_The task_
Copy all of the data below without altering a single line.

_Supplied records_
┄┄┄┄┄┄┄┄┄┄

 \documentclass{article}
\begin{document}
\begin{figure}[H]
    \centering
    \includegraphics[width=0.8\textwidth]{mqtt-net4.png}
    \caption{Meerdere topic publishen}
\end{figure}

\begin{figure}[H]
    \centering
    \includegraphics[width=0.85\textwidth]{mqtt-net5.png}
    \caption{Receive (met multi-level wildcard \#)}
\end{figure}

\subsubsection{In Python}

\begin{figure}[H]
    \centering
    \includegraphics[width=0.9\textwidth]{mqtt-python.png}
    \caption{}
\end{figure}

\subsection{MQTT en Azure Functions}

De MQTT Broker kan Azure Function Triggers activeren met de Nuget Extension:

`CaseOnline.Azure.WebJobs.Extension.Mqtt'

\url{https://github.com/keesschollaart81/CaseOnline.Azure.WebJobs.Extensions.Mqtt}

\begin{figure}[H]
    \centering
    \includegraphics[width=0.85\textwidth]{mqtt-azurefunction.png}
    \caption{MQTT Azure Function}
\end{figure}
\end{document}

┄┄┄┄┄┄┄┄┄┄

_Result for this task_
 \documentclass{article}
\begin{document}
\begin{figure}[H]
    \centering
    \includegraphics[width=0.8\textwidth]{mqtt-net4.png}
    \caption{Meerdere topic publishen}
\end{figure}

\begin{figure}[H]
    \centering
    \includegraphics[width=0.85\textwidth]{mqtt-net5.png}
    \caption{Receive (met multi-level wildcard \#)}
\end{figure}

\subsubsection{In Python}

\begin{figure}[H]
    \centering
    \includegraphics[width=0.9\textwidth]{mqtt-python.png}
    \caption{}
\end{figure}

\subsection{MQTT en Azure Functions}

De MQTT Broker kan Azure Function Triggers activeren met de Nuget Extension:

`CaseOnline.Azure.WebJobs.Extension.Mqtt'

\url{https://github.com/keesschollaart81/CaseOnline.Azure.WebJobs.Extensions.Mqtt}

\begin{figure}[H]
    \centering
    \includegraphics[width=0.85\textwidth]{mqtt-azurefunction.png}
    \caption{MQTT Azure Function}
\end{figure}
\end{document}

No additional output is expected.